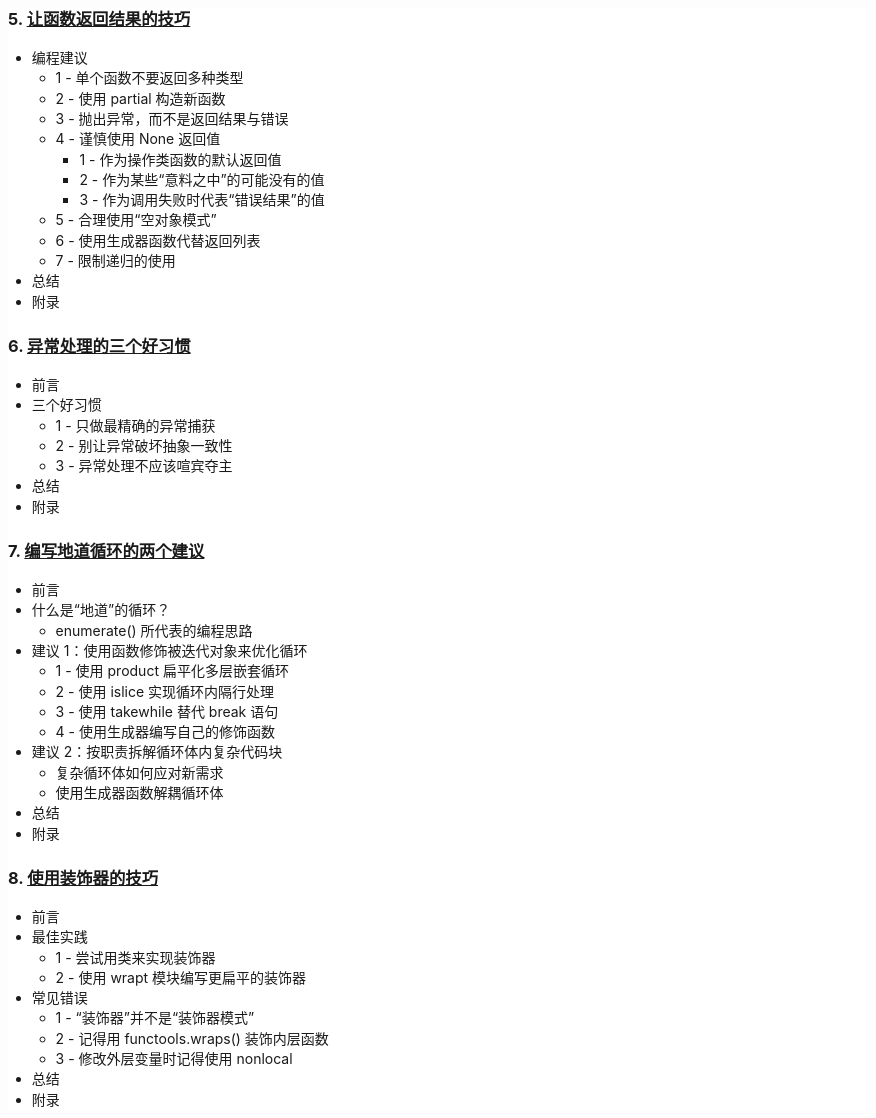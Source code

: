 ### 5. [让函数返回结果的技巧](zh_CN/5-function-returning-tips.md)

* 编程建议
   * 1 - 单个函数不要返回多种类型
   * 2 - 使用 partial 构造新函数
   * 3 - 抛出异常，而不是返回结果与错误
   * 4 - 谨慎使用 None 返回值
      * 1 - 作为操作类函数的默认返回值
      * 2 - 作为某些“意料之中”的可能没有的值
      * 3 - 作为调用失败时代表“错误结果”的值
   * 5 - 合理使用“空对象模式”
   * 6 - 使用生成器函数代替返回列表
   * 7 - 限制递归的使用
* 总结
* 附录

### 6. [异常处理的三个好习惯](zh_CN/6-three-rituals-of-exceptions-handling.md)

* 前言
* 三个好习惯
   * 1 - 只做最精确的异常捕获
   * 2 - 别让异常破坏抽象一致性
   * 3 - 异常处理不应该喧宾夺主
* 总结
* 附录

### 7. [编写地道循环的两个建议](zh_CN/7-two-tips-on-loop-writing.md)

* 前言
* 什么是“地道”的循环？
   * enumerate() 所代表的编程思路
* 建议 1：使用函数修饰被迭代对象来优化循环
   * 1 - 使用 product 扁平化多层嵌套循环
   * 2 - 使用 islice 实现循环内隔行处理
   * 3 - 使用 takewhile 替代 break 语句
   * 4 - 使用生成器编写自己的修饰函数
* 建议 2：按职责拆解循环体内复杂代码块
   * 复杂循环体如何应对新需求
   * 使用生成器函数解耦循环体
* 总结
* 附录

### 8. [使用装饰器的技巧](zh_CN/8-tips-on-decorators.md)

* 前言
* 最佳实践
   * 1 - 尝试用类来实现装饰器
   * 2 - 使用 wrapt 模块编写更扁平的装饰器
* 常见错误
   * 1 - “装饰器”并不是“装饰器模式”
   * 2 - 记得用 functools.wraps() 装饰内层函数
   * 3 - 修改外层变量时记得使用 nonlocal
* 总结
* 附录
——
* _What you will do_
One number is the full answer: how many lines of the records include the string "tips".

* _Result below_
3